Purpose: Dual-energy (DE) x-ray imaging offers improved visualization of soft-tissue and can provide real-time tracking of hard-to-see tumors during stereotactic-body radiation therapy (SBRT). Conventional bone and soft-tissue DE images require multiple x-ray exposures at different energies at the cost of increased patient dose and treatment times. The purpose of this work is to develop a single-exposure deep-learning framework for generating synthetic DE images and evaluating their real-time tracking capabilities in a clinical radiation oncology workflow.

Methods: Generative Adversarial Network (GAN) pix2pix-models were developed to convert digitally reconstructed chest radiographs (DRRs) from a 120 kV CT scan to bone-only or soft-tissue-only images obtained by DE subtraction (using 80 kV and 140 kV DRRs).
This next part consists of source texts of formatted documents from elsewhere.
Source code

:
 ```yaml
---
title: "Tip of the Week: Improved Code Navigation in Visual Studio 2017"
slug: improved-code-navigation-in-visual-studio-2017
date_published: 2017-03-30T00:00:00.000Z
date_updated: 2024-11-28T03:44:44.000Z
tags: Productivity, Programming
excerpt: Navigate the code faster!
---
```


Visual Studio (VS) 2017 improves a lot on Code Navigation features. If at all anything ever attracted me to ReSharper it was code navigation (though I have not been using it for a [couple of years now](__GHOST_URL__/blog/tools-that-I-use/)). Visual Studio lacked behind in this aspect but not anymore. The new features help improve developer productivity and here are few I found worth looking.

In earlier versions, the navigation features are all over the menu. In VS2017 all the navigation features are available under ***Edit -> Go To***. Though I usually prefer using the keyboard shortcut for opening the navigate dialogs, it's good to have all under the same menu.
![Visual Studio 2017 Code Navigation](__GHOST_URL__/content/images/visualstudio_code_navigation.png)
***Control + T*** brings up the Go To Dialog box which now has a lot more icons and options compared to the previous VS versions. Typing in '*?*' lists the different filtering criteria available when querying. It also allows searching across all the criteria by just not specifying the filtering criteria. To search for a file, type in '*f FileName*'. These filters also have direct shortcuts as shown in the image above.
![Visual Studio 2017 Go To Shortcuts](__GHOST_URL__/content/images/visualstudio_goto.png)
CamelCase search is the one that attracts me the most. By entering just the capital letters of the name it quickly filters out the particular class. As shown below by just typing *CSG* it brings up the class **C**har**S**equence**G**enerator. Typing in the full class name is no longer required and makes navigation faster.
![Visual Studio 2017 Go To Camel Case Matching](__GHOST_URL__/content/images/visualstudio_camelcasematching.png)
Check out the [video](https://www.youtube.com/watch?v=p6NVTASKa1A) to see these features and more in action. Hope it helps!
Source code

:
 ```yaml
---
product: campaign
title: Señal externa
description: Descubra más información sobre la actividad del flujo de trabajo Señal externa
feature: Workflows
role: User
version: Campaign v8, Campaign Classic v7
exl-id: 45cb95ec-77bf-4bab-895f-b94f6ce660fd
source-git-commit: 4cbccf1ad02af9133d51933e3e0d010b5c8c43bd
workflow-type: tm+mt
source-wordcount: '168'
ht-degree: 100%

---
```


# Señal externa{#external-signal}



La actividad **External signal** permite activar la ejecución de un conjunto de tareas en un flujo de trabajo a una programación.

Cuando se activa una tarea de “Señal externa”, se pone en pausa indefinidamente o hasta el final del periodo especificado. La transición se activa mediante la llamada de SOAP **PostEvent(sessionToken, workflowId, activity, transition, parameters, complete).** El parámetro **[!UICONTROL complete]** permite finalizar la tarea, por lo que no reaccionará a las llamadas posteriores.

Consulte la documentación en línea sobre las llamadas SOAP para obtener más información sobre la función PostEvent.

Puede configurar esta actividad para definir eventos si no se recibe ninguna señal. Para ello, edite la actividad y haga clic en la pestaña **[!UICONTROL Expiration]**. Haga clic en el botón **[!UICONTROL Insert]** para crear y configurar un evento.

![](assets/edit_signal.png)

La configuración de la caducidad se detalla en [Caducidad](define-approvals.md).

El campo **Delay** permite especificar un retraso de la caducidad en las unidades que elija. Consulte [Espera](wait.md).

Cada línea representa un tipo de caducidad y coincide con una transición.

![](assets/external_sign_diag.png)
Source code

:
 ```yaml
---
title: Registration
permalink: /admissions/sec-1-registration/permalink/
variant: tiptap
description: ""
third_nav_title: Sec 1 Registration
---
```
An anthropomorphic lung phantom with a soft-tissue target was used to generate a paired-dataset of 920 DRR to DE images with an 80/20 split between training/testing. Generator L1 cost function was used along with discriminator binary cross-entropy cost function for adversarial training. Image quality metrics between real/simulated DE images were measured using signal-difference-to-noise ratio (SDNR) and structural-similarity index (SSIM). Tracking evaluated by measuring a shift error defined as the difference between registration shifts between DE images (real or fake) to the corresponding DRRs over the target regions-of-interests (ROIs).

Results: Synthetic DE bone and soft-tissue GAN model training shows monotonic decrease loss values and results in SDNR and SSIM of 3.5 (x% of ground truth conventional DE images) and 0.84 respectively. Tumor tracking (TT) and spine tracking (ST) error using conventional (TT=0.43±0.24mm/ST=0.03±0.01mm) and synthetic (TT=0.44±0.22mm/ST=0.09±0.01mm) DE images were all within clinical tolerance.

Conclusion: Synthetic DE images generated from a single exposure using a GAN network provide the same tracking accuracy as conventional DE subtracted-images without increasing patient dose from multiple exposures and changing current clinical-workflow. Future work will evaluate tracking accuracy using synthetic DE images retrospectively on patient images.